• [Assignment] Print every record exactly, with nothing added or left out.

Saved entries
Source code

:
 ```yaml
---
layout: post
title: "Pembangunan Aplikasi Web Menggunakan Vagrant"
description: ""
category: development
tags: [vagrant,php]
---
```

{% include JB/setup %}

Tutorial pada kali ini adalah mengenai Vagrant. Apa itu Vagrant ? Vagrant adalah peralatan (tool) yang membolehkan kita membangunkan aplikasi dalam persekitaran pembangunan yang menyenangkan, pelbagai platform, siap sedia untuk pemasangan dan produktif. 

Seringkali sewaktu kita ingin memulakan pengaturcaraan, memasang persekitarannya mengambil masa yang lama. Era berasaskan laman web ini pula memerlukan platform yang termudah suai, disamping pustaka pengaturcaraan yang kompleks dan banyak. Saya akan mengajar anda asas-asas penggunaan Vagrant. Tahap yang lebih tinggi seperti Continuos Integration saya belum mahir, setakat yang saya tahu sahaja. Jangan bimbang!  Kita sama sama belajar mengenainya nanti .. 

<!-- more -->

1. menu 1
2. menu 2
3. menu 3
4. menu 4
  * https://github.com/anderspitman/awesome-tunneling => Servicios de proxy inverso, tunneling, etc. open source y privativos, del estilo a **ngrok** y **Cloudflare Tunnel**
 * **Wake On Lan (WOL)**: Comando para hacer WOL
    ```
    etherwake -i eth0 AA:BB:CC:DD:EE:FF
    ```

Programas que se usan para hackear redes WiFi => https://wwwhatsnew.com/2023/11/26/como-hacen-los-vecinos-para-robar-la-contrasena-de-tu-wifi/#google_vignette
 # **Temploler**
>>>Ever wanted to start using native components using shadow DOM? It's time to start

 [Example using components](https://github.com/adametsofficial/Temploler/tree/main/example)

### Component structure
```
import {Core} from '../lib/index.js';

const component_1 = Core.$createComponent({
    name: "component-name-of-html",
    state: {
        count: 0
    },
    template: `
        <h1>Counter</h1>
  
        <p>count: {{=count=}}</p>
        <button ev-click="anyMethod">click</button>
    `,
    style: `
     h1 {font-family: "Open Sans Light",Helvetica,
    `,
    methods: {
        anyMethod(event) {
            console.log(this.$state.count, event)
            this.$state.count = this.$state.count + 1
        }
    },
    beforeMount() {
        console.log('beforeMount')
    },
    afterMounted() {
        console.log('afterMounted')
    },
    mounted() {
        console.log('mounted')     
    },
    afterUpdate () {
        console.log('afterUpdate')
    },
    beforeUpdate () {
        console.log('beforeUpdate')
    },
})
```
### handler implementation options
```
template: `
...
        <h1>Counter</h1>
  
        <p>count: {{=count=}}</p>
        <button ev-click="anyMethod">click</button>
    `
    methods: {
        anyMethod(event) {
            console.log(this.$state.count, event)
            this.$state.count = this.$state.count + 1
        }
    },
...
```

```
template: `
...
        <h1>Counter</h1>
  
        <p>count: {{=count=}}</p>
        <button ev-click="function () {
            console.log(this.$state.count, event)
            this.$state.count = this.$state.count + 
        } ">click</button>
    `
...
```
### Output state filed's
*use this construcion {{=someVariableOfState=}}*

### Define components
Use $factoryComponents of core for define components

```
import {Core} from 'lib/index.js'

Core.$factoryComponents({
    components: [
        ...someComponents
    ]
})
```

• [Exercise solution]
Source code

:
 ```yaml
---
layout: post
title: "Pembangunan Aplikasi Web Menggunakan Vagrant"
description: ""
category: development
tags: [vagrant,php]
---
```

{% include JB/setup %}

Tutorial pada kali ini adalah mengenai Vagrant. Apa itu Vagrant ? Vagrant adalah peralatan (tool) yang membolehkan kita membangunkan aplikasi dalam persekitaran pembangunan yang menyenangkan, pelbagai platform, siap sedia untuk pemasangan dan produktif. 

Seringkali sewaktu kita ingin memulakan pengaturcaraan, memasang persekitarannya mengambil masa yang lama. Era berasaskan laman web ini pula memerlukan platform yang termudah suai, disamping pustaka pengaturcaraan yang kompleks dan banyak. Saya akan mengajar anda asas-asas penggunaan Vagrant. Tahap yang lebih tinggi seperti Continuos Integration saya belum mahir, setakat yang saya tahu sahaja. Jangan bimbang!  Kita sama sama belajar mengenainya nanti .. 

<!-- more -->

1. menu 1
2. menu 2
3. menu 3
4. menu 4
  * https://github.com/anderspitman/awesome-tunneling => Servicios de proxy inverso, tunneling, etc. open source y privativos, del estilo a **ngrok** y **Cloudflare Tunnel**
 * **Wake On Lan (WOL)**: Comando para hacer WOL
    ```
    etherwake -i eth0 AA:BB:CC:DD:EE:FF
    ```

Programas que se usan para hackear redes WiFi => https://wwwhatsnew.com/2023/11/26/como-hacen-los-vecinos-para-robar-la-contrasena-de-tu-wifi/#google_vignette
 # **Temploler**
>>>Ever wanted to start using native components using shadow DOM? It's time to start

 [Example using components](https://github.com/adametsofficial/Temploler/tree/main/example)

### Component structure
```
import {Core} from '../lib/index.js';

const component_1 = Core.$createComponent({
    name: "component-name-of-html",
    state: {
        count: 0
    },
    template: `
        <h1>Counter</h1>
  
        <p>count: {{=count=}}</p>
        <button ev-click="anyMethod">click</button>
    `,
    style: `
     h1 {font-family: "Open Sans Light",Helvetica,
    `,
    methods: {
        anyMethod(event) {
            console.log(this.$state.count, event)
            this.$state.count = this.$state.count + 1
        }
    },
    beforeMount() {
        console.log('beforeMount')
    },
    afterMounted() {
        console.log('afterMounted')
    },
    mounted() {
        console.log('mounted')     
    },
    afterUpdate () {
        console.log('afterUpdate')
    },
    beforeUpdate () {
        console.log('beforeUpdate')
    },
})
```
### handler implementation options
```
template: `
...
        <h1>Counter</h1>
  
        <p>count: {{=count=}}</p>
        <button ev-click="anyMethod">click</button>
    `
    methods: {
        anyMethod(event) {
            console.log(this.$state.count, event)
            this.$state.count = this.$state.count + 1
        }
    },
...
```

```
template: `
...
        <h1>Counter</h1>
  
        <p>count: {{=count=}}</p>
        <button ev-click="function () {
            console.log(this.$state.count, event)
            this.$state.count = this.$state.count + 
        } ">click</button>
    `
...
```
### Output state filed's
*use this construcion {{=someVariableOfState=}}*

### Define components
Use $factoryComponents of core for define components

```
import {Core} from 'lib/index.js'

Core.$factoryComponents({
    components: [
        ...someComponents
    ]
})
```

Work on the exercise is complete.